So creamy.  I can't think of a better winter dessert.

Thursday, 14 February 2013

Happy Valentine's Day

Happy Valentine's Day.  It's lovely to have a cheerful holiday in the middle of February.
Enjoy your day.


Happy Valentine's Day

Wednesday, 13 February 2013

Work in Progress

I have three sewing projects on the go and must finish two of them by Saturday. No pressure. I have been publishing lots of recipes lately because we have to eat and I enjoy cooking.  It's not that hard to take a photo and post the recipe. I should be sewing right now, not blogging, but blogging is so compulsive.

The half-finished kimono

1)  The kimono for my friend has been put together.  I need to set in the sleeves and line them and make an obi to hold it together.  Hope to see my friend on Saturday evening and as this is now a late birthday present, must finish it.

The French linen sheets

 2)  I am turning a set of old French linen sheets into curtains for my daughter's new house.  I've seen so many designs in decorating magazines using old French linen.  Occasionally it is dyed a denim colour or a pale pink.  I am so intrigued by this that I sometimes pick up linen when I am in France.  I now have a few pieces, but this is the first time I have done something with it. It can be found in 'Vide Greniers" (empty your attic) and at Brocantes (always more expensive there). You can see the pretty faggoting which I have used as the hem to make a feature of it. It is impossible to take a photo of the whole thing, but they are BIG and heavy.  I have lined them with polyester cotton sheets (more stable than curtain lining) and now must make the channel at the top and work out a way to attach blackout.  I will try Velcro and hope for the best.  The blackouts can then be removed and they can be cleaned professionally.  No one wants to iron these things as they are worse than linen tablecloths; however my daughter has a steamer and I am hoping that will smooth them out. Must be finished by the weekend.

The quilt,  unpicked

3)  I have unpicked the wadding from my 'puffy' quilt and will follow the good advice I have had to re-do it.  There is no deadline, so this is going back in storage until I have time to work on it.

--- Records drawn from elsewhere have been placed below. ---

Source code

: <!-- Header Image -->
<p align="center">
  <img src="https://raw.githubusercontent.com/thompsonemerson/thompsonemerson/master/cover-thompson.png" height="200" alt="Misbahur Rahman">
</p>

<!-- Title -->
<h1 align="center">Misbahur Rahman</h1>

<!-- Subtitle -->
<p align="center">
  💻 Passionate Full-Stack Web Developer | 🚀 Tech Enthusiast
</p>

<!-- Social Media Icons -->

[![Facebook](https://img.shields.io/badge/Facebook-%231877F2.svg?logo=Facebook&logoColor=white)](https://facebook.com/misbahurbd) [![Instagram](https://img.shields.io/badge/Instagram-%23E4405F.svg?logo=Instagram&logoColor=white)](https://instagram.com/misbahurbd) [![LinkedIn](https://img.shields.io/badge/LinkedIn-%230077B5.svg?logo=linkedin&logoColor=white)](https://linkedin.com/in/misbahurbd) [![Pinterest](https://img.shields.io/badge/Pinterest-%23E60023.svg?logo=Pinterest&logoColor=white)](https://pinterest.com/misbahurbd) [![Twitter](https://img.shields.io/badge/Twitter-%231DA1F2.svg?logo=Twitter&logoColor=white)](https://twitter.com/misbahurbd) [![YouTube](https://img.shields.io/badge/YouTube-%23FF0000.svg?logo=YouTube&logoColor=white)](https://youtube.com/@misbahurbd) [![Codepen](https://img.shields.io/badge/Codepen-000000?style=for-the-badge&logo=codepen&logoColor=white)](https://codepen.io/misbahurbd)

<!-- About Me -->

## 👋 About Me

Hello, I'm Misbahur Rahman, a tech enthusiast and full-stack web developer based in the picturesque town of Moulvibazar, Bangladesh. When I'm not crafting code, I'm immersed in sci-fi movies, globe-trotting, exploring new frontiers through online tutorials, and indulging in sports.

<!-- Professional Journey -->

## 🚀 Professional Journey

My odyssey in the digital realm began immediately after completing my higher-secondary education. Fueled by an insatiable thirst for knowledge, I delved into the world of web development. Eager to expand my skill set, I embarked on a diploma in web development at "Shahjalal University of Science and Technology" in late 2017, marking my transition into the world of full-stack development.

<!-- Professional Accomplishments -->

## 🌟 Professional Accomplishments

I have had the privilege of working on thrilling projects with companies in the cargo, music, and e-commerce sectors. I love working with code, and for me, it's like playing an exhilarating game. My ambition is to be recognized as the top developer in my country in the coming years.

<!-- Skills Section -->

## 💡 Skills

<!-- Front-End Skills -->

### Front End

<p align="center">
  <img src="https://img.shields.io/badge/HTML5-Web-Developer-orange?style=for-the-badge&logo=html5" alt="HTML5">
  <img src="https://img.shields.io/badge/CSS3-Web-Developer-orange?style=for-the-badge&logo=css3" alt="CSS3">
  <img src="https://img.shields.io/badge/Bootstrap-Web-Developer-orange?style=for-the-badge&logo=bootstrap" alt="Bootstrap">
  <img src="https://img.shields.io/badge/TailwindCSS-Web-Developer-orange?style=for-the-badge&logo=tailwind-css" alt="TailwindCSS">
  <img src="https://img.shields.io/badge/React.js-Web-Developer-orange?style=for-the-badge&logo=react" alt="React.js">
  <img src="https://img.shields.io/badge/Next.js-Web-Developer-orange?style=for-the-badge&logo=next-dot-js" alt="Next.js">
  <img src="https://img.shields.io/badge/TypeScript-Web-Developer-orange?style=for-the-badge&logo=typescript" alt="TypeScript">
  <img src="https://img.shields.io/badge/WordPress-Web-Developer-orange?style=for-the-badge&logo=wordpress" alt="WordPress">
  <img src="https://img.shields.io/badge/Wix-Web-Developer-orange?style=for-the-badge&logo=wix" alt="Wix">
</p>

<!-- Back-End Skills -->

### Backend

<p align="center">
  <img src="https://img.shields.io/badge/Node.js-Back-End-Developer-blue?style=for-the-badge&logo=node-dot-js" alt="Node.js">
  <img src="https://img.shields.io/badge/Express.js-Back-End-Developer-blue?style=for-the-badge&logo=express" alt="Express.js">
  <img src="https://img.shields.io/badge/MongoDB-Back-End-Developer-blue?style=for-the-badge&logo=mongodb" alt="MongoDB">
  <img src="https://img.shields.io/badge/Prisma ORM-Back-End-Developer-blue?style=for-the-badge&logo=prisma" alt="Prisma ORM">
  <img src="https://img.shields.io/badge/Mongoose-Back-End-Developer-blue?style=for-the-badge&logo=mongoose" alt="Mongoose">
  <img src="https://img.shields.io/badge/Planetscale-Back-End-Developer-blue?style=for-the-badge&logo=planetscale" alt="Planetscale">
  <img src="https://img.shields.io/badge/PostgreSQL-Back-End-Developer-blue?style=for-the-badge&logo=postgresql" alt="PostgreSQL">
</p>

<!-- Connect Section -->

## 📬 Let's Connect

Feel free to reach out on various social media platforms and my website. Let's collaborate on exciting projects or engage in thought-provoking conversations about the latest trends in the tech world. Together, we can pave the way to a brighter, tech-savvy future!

N.B. This is not a moan.  I love doing these things and probably work better under pressure - like most people.  Hope you are enjoying your projects too.

Monday, 11 February 2013

Minestrone - The Monday Soup

If it's Monday, it must her soup day.  This one is quick, easy and vegetarian. Although we love meat, we think it is good to have a couple of meatless days in the week.
Traditionally minestrone has cannelini beans and green beans in it.  I didn't have either this time, so I made it without them. Frozen peas gave it the extra dimension.

To make the soup, gather up whatever vegetables you have in the fridge.  I used onion, leek, carrots, celery, tinned tomatoes and frozen peas.  The carrots give it a sweetness that counteracts the acidity of the tomatoes. The second time I served it,  I added a bit of shredded cabbage. If you have left over corn, you can add that too.
Sometimes I add a cup of small pasta shapes for the last 10 minutes to make it more of a meal.

1 Tablespoon olive oil
1 onion
1 clove garlic (chopped or crushed)
1 leek
2 medium carrots, chopped
2 celery sticks, chopped, plus a few of the green leaves if you have them
1 tin plum tomatoes
1 teaspoon oregano
1 bay leaf
Salt and pepper
Water and stock cube
1 cup frozen peas
1 cup shredded cabbage (optional)
1/2 teaspoon sugar

Heat the oil gently in a saucepan.
Add the onion, leek, carrots and celery, put the lid on and let the vegetables soften over low heat for about 10 minutes.
Cover the vegetables with water and add a stock cube (if you wish) and the seasoning.
Drain the tin of tomatoes, but save the juice for another recipe, and put the drained tomatoes in the soup.
Add the sugar.
Bring to a boil, then turn the heat down and simmer for 20 minutes.
Add the frozen peas and reheat.

Sunday, 10 February 2013

Free Giveaway, Fortune Cookie Bag

The bag opened up and lying flat.
I first blogged this bag on 31 March 2012 and now this fortune cookie bag will be a gift to someone who wants it.  It measures approx. 70 cm x 70 cm (27.5" x 27.5") and can be folded up to handkerchief size.  The fabric is a colourful stripe in a heavy cotton. It can be used for:

  • a crafts bag (for knitting, crochet or patchwork
  • a nappy/diaper bag
  • a sports kit bag
  • a shopping bag
  • a carryon for travelling
  • a beach bag
  • an ironing bag 
  • etc., etc...

The bag is used by tying the top two points together to make a handle and because it is deceptively large, it will hold more that you think.  One of my friends described hers as 'a Tardis'.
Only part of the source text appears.